Nous connaissons votre engagement en faveur d’une meilleure reconnaissance des langues régionales par les institutions de la République, son école au premier chef. Vous avez été du coup destinataire de bon nombre de nos courriers. Nous n’en sommes que plus surpris de vous voir associé à cette proposition.

En effet, le provençal, linguistiquement bien caractérisé, et pourvu d’un capital littéraire prestigieux depuis le temps de Frédéric Mistral, n’en fait pas moins partie intégrante de l’ensemble d’oc. C’était vrai du temps des Troubadours, c’était vrai quand les historiens provençaux du XVIIe affirmaient que leur langue se parlait jusqu’en Gascogne, c’était vrai pour Mistral lui-même célébrant une langue qui se parlait des Alpes aux Pyrénées.

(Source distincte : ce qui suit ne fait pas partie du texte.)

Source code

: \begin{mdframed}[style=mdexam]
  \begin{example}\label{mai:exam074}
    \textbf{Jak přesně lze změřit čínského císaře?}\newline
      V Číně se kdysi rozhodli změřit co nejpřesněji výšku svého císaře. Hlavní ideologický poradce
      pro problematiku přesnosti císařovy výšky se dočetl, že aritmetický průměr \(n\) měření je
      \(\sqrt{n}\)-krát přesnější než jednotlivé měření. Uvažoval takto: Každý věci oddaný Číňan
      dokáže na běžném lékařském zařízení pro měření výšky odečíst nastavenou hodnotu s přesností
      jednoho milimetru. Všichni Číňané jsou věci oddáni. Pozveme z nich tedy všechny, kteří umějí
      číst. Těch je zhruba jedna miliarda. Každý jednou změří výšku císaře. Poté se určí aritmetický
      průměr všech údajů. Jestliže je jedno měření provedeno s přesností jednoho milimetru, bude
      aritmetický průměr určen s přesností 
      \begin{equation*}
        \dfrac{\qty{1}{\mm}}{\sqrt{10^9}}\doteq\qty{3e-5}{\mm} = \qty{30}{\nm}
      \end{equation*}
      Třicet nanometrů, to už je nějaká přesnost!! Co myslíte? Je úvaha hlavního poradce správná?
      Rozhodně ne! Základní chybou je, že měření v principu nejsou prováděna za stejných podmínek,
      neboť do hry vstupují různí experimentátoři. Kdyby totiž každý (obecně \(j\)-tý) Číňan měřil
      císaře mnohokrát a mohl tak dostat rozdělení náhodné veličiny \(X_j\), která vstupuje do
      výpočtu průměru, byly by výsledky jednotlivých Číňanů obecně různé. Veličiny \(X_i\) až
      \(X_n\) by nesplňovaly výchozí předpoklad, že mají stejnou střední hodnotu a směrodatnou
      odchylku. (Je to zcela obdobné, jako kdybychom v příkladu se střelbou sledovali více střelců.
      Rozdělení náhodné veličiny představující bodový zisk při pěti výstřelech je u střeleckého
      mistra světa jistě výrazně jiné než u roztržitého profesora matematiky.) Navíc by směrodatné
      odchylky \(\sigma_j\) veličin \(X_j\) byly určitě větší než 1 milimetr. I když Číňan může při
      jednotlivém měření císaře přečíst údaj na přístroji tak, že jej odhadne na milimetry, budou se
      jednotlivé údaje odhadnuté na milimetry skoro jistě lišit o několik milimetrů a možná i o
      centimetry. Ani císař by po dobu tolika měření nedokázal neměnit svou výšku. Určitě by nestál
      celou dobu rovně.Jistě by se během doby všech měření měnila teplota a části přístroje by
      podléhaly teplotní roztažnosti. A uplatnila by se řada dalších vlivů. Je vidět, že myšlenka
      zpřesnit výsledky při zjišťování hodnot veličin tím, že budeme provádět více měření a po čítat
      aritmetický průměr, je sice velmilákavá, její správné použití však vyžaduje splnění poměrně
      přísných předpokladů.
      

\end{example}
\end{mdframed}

C’est vrai également aux yeux de la linguistique internationale depuis le XIXe siècle.[1]

Enfin, et vous conviendrez que ce n’est pas négligeable, c’est également vrai aux yeux de la loi républicaine, depuis que la loi Deixonne en 1951 a reconnu au rang des langues dont elle autorisait l’enseignement une « langue occitane » dont il était expressément précisé qu’elle incluait toutes les variétés de la langue, provençal compris.

Depuis le temps de Mistral, la revendication en faveur de la reconnaissance par la République de la dignité de la langue d’oc a toujours associé des acteurs – écrivains ou non – originaires de toutes les régions du Midi de la France.

Les concours d’enseignement institués depuis les années 90, du CAPES jusqu’à la toute récente agrégation de langues régionales, confirment la place du provençal au sein de l’ensemble de l’occitan-langue d’oc, comme en témoigne l’existence de certifiés d’occitan-langue d’oc provençaux, qui ont ainsi conquis le droit d’enseigner la langue d’oc sous sa forme provençale.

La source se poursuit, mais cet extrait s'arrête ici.